### WHAT THE TASK REQUIRES
Tally the lines below that include "ingebed" and give only the total.

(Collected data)
⁂
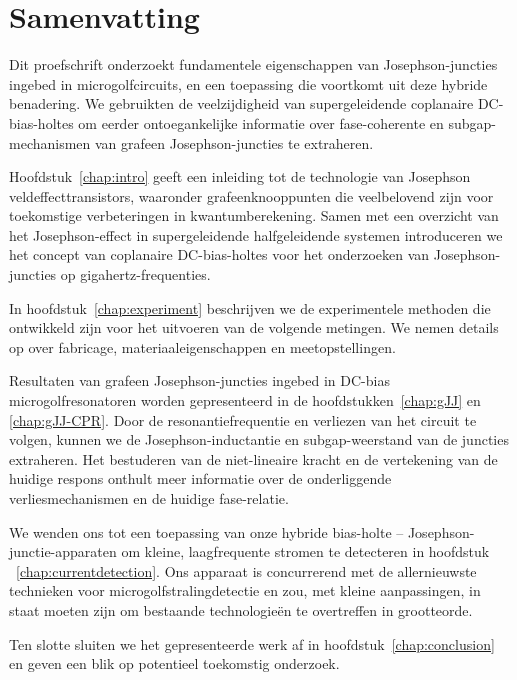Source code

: 
\chapter*{Samenvatting}

{%

Dit proefschrift onderzoekt fundamentele eigenschappen van Josephson-juncties ingebed in microgolfcircuits, en een toepassing die voortkomt uit deze hybride benadering.
%
We gebruikten de veelzijdigheid van supergeleidende coplanaire DC-bias-holtes om eerder ontoegankelijke informatie over fase-coherente en subgap-mechanismen van grafeen Josephson-juncties te extraheren.

\noindent\newline
Hoofdstuk~\ref{chap:intro} geeft een inleiding tot de technologie van Josephson veldeffecttransistors, waaronder grafeenknooppunten die veelbelovend zijn voor toekomstige verbeteringen in kwantumberekening.
%
Samen met een overzicht van het Josephson-effect in supergeleidende halfgeleidende systemen introduceren we het concept van coplanaire DC-bias-holtes voor het onderzoeken van Josephson-juncties op gigahertz-frequenties.

\noindent\newline
In hoofdstuk~\ref{chap:experiment} beschrijven we de experimentele methoden die ontwikkeld zijn voor het uitvoeren van de volgende metingen.
%
We nemen details op over fabricage, materiaaleigenschappen en meetopstellingen.

\noindent\newline
Resultaten van grafeen Josephson-juncties ingebed in DC-bias microgolfresonatoren worden gepresenteerd in de hoofdstukken~\ref{chap:gJJ} en \ref{chap:gJJ-CPR}.
%
Door de resonantiefrequentie en verliezen van het circuit te volgen, kunnen we de Josephson-inductantie en subgap-weerstand van de juncties extraheren.
%
Het bestuderen van de niet-lineaire kracht en de vertekening van de huidige respons onthult meer informatie over de onderliggende verliesmechanismen en de huidige fase-relatie.

\noindent\newline
We wenden ons tot een toepassing van onze hybride bias-holte -- Josephson-junctie-apparaten om kleine, laagfrequente stromen te detecteren in hoofdstuk ~\ref{chap:currentdetection}.
%
Ons apparaat is concurrerend met de allernieuwste technieken voor microgolfstralingdetectie en zou, met kleine aanpassingen, in staat moeten zijn om bestaande technologieën te overtreffen in grootteorde.

\noindent\newline
Ten slotte sluiten we het gepresenteerde werk af in hoofdstuk~\ref{chap:conclusion} en geven een blik op potentieel toekomstig onderzoek.

}

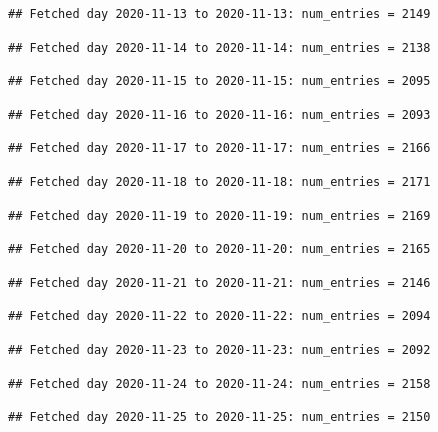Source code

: \documentclass[]{article}
\begin{document}
\begin{verbatim}
## Fetched day 2020-11-13 to 2020-11-13: num_entries = 2149
\end{verbatim}

\begin{verbatim}
## Fetched day 2020-11-14 to 2020-11-14: num_entries = 2138
\end{verbatim}

\begin{verbatim}
## Fetched day 2020-11-15 to 2020-11-15: num_entries = 2095
\end{verbatim}

\begin{verbatim}
## Fetched day 2020-11-16 to 2020-11-16: num_entries = 2093
\end{verbatim}

\begin{verbatim}
## Fetched day 2020-11-17 to 2020-11-17: num_entries = 2166
\end{verbatim}

\begin{verbatim}
## Fetched day 2020-11-18 to 2020-11-18: num_entries = 2171
\end{verbatim}

\begin{verbatim}
## Fetched day 2020-11-19 to 2020-11-19: num_entries = 2169
\end{verbatim}

\begin{verbatim}
## Fetched day 2020-11-20 to 2020-11-20: num_entries = 2165
\end{verbatim}

\begin{verbatim}
## Fetched day 2020-11-21 to 2020-11-21: num_entries = 2146
\end{verbatim}

\begin{verbatim}
## Fetched day 2020-11-22 to 2020-11-22: num_entries = 2094
\end{verbatim}

\begin{verbatim}
## Fetched day 2020-11-23 to 2020-11-23: num_entries = 2092
\end{verbatim}

\begin{verbatim}
## Fetched day 2020-11-24 to 2020-11-24: num_entries = 2158
\end{verbatim}

\begin{verbatim}
## Fetched day 2020-11-25 to 2020-11-25: num_entries = 2150
\end{verbatim}
\end{document}
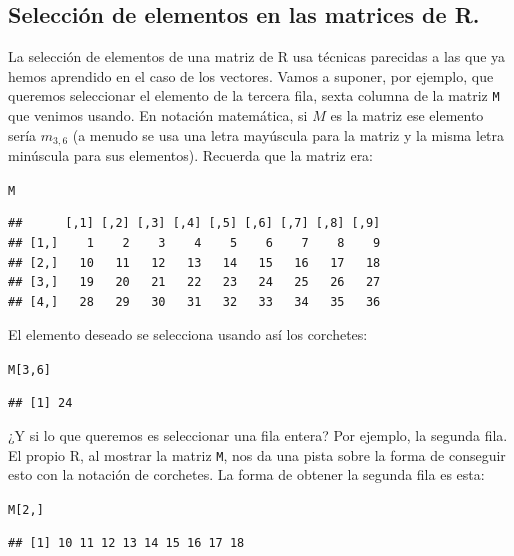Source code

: \documentclass[10pt,a4paper]{article}\usepackage[]{graphicx}\usepackage[]{color}
\makeatletter
\newcommand{\hlnum}[1]{\textcolor[rgb]{0.686,0.059,0.569}{#1}}%
\newcommand{\hlstd}[1]{\textcolor[rgb]{0.345,0.345,0.345}{#1}}%
\newenvironment{kframe}{%
 \def\at@end@of@kframe{}%
 \ifinner\ifhmode%
  \def\at@end@of@kframe{\end{minipage}}%
  \begin{minipage}{\columnwidth}%
 \fi\fi%
 \def\FrameCommand##1{\hskip\@totalleftmargin \hskip-\fboxsep
 \colorbox{shadecolor}{##1}\hskip-\fboxsep
     \hskip-\linewidth \hskip-\@totalleftmargin \hskip\columnwidth}%
 \MakeFramed {\advance\hsize-\width
   \@totalleftmargin\z@ \linewidth\hsize
   \@setminipage}}%
 {\par\unskip\endMakeFramed%
 \at@end@of@kframe}
\newenvironment{knitrout}{}{} %
\makeatother
\begin{document}
\subsection{Selección de elementos en las matrices de R.}
\label{tut03:subsec:SeleccionElementosMatrices}


La selección de elementos de una matriz de R usa técnicas parecidas a las que ya hemos aprendido en el caso de los vectores. Vamos a suponer, por ejemplo, que queremos seleccionar el elemento de la tercera fila, sexta columna de la matriz {\tt M} que venimos usando. En notación matemática, si $M$ es la matriz ese elemento sería $m_{3,6}$ (a menudo se usa una letra mayúscula para la matriz y la misma letra minúscula para sus elementos). Recuerda que la matriz era:
\begin{knitrout}
\color{fgcolor}\begin{kframe}
\begin{alltt}
\hlstd{M}
\end{alltt}
\begin{verbatim}
##      [,1] [,2] [,3] [,4] [,5] [,6] [,7] [,8] [,9]
## [1,]    1    2    3    4    5    6    7    8    9
## [2,]   10   11   12   13   14   15   16   17   18
## [3,]   19   20   21   22   23   24   25   26   27
## [4,]   28   29   30   31   32   33   34   35   36
\end{verbatim}
\end{kframe}
\end{knitrout}
     El elemento deseado se selecciona usando así los corchetes:
\begin{knitrout}
\color{fgcolor}\begin{kframe}
\begin{alltt}
\hlstd{M[}\hlnum{3}\hlstd{,} \hlnum{6}\hlstd{]}
\end{alltt}
\begin{verbatim}
## [1] 24
\end{verbatim}
\end{kframe}
\end{knitrout}
     ¿Y si lo que queremos es seleccionar una fila entera? Por ejemplo, la segunda fila. El propio R, al mostrar la matriz {\tt M}, nos da una pista sobre la forma de conseguir esto con la notación de corchetes. La forma de obtener la segunda fila es esta:
\begin{knitrout}
\color{fgcolor}\begin{kframe}
\begin{alltt}
\hlstd{M[}\hlnum{2}\hlstd{, ]}
\end{alltt}
\begin{verbatim}
## [1] 10 11 12 13 14 15 16 17 18
\end{verbatim}
\end{kframe}
\end{knitrout}
\end{document}
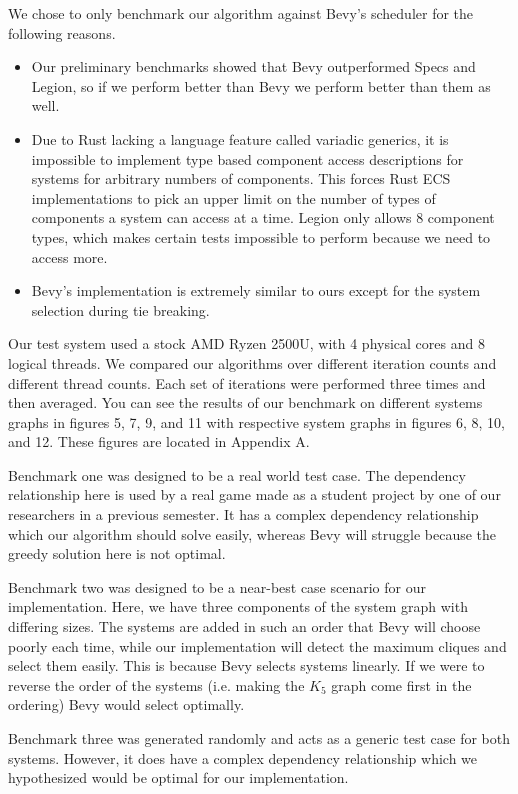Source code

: \documentclass[conference]{IEEEtran}
\begin{document}
We chose to only benchmark our algorithm against Bevy's scheduler for the following reasons.

\begin{itemize}
\item Our preliminary benchmarks showed that Bevy outperformed Specs and Legion, so if we perform better than Bevy we perform better than them as well.
\item Due to Rust lacking a language feature called variadic generics, it is impossible to implement type based component access descriptions for systems for arbitrary numbers of components. This forces Rust ECS implementations to pick an upper limit on the number of types of components a system can access at a time. Legion only allows 8 component types, which makes certain tests impossible to perform because we need to access more.
\item Bevy's implementation is extremely similar to ours except for the system selection during tie breaking.
\end{itemize}

Our test system used a stock AMD Ryzen 2500U, with 4 physical cores and 8 logical threads. We compared our algorithms over different iteration counts and different thread counts. Each set of iterations were performed three times and then averaged. You can see the results of our benchmark on different systems graphs in figures 5, 7, 9, and 11 with respective system graphs in figures 6, 8, 10, and 12. These figures are located in Appendix A.

Benchmark one was designed to be a real world test case. The dependency relationship here is used by a real game made as a student project by one of our researchers in a previous semester. It has a complex dependency relationship which our algorithm should solve easily, whereas Bevy will struggle because the greedy solution here is not optimal.

Benchmark two was designed to be a near-best case scenario for our implementation. Here, we have three components of the system graph with differing sizes. The systems are added in such an order that Bevy will choose poorly each time, while our implementation will detect the maximum cliques and select them easily. This is because Bevy selects systems linearly. If we were to reverse the order of the systems (i.e. making the $K_5$ graph come first in the ordering) Bevy would select optimally.

Benchmark three was generated randomly and acts as a generic test case for both systems. However, it does have a complex dependency relationship which we hypothesized would be optimal for our implementation.
\end{document}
⁂
### YOUR SOLUTION
2